Molecular mechanisms of mTOR-mediated translational control

Abstract
Mammalian cells have evolved elaborate mechanisms for translational control, most of which are sensitive to nutrient availability, cellular energy, stress, hormones and growth factor stimuli. A key pathway that integrates and responds to environmental cues involves the target of rapamycin (TOR). In mammals, the form of TOR that directly regulates protein synthesis is mammalian TOR complex 1 (mTORC1). Growth factors or related hormones activate several key signal transduction pathways.

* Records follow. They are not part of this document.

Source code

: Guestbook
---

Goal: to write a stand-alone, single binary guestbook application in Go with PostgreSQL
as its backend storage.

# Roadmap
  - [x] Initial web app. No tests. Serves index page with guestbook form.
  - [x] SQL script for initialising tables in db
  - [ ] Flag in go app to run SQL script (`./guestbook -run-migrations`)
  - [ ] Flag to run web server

In particular, the phosphoinositide 3-kinase (PI3K)–AKT pathway and the Ras–ERK (extracellular signal-regulated kinase) pathway stimulate mTORC1 signalling by inhibiting the tumour suppressor complex tuberous sclerosis 1 (TSC1)–TSC2, a negative regulator of mTORC1. AMP-activated protein kinase is the energy sensor for mTORC1, whereas the Rag family of small GTPases mediate amino acid signalling to mTORC1. mTORC1 signalling regulates eukaryotic translation initiation factor 4G (eIF4G), eIF4B and 4E-binding protein 1 (4E-BP1), as well as the 40S ribosomal S6 kinases (S6Ks), including S6K1 and S6K2. Some mRNA species contain inhibitory secondary structures in the 5′ untranslated region, which prevents efficient scanning of the small ribosome subunit to the start codon. The initiation factor eIF4A is an RNA helicase that is capable of unwinding mRNA secondary structures; the helicase activity can be modulated by S6K1. The multisubunit initiation factor complex eIF3 functions as a dynamic scaffold for mTORC1 and S6K1 binding, and the scaffold protein SKAR recruits activated S6K1 to newly generated mRNAs.